Sceloporus adleri
- Conservation status: Least Concern (IUCN 3.1)

Scientific classification
- Kingdom: Animalia
- Phylum: Chordata
- Class: Reptilia
- Order: Squamata
- Suborder: Iguania
- Family: Phrynosomatidae
- Genus: Sceloporus
- Species: S. adleri
- Binomial name: Sceloporus adleri H.M. Smith & Savitzky, 1974

= Sceloporus adleri =

- Authority: H.M. Smith & Savitzky, 1974
- Conservation status: LC

Species of lizard

Sceloporus adleri, also known commonly as Adler's spiny lizard and el chintete rayado in Mexican Spanish, is a species of lizard in the family Phrynosomatidae.

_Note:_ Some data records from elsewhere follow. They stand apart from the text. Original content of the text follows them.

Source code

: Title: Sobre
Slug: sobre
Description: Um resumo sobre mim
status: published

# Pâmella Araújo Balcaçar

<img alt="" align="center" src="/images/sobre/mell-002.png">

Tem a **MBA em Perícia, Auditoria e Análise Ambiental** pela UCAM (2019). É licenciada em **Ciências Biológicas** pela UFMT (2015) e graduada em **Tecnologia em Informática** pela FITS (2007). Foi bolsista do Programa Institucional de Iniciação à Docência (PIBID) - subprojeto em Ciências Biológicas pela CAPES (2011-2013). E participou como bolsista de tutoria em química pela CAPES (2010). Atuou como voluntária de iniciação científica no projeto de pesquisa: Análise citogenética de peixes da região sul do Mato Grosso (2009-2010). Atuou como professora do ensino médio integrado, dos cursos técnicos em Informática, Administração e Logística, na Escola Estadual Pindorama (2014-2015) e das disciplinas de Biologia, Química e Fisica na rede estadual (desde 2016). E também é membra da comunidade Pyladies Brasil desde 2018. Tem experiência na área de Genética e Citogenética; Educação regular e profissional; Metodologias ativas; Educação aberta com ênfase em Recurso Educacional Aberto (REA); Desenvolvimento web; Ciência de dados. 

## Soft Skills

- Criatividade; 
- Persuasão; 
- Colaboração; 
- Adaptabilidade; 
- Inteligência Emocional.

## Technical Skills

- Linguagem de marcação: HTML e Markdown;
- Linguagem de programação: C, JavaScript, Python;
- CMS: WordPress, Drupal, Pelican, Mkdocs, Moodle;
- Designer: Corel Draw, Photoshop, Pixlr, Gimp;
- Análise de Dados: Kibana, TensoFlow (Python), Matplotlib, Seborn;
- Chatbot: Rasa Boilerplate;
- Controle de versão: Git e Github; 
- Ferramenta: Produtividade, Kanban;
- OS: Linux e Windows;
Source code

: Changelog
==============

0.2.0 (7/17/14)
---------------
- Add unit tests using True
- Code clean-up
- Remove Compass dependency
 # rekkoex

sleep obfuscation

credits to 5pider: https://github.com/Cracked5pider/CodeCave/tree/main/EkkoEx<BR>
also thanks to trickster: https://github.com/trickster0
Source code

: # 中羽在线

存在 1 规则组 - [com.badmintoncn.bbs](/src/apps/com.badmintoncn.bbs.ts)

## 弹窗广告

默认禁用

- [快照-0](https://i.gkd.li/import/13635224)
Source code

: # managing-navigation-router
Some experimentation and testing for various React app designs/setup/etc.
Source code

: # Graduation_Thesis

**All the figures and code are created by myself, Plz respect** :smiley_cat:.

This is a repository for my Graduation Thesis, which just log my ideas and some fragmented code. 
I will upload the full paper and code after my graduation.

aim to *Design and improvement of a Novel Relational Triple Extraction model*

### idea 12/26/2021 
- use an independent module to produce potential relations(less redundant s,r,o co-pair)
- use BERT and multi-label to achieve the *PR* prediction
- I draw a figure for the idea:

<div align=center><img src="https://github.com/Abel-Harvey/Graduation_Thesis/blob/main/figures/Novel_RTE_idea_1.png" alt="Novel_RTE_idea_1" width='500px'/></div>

The species is endemic to Mexico.

==Etymology==
The specific name, adleri, is in honor of American herpetologist Kraig Kerr Adler.

==Geographic range==
S. adleri is found in the Mexican state of Guerrero.

==Habitat==
The preferred natural habitat of S. adleri is limestone outcrops in forest, but it has also been found on rocks in traditional maize fields.

==Reproduction==
S. adleri is viviparous.

==Taxonomy==
S. adleri is a member of the S. formosus species group.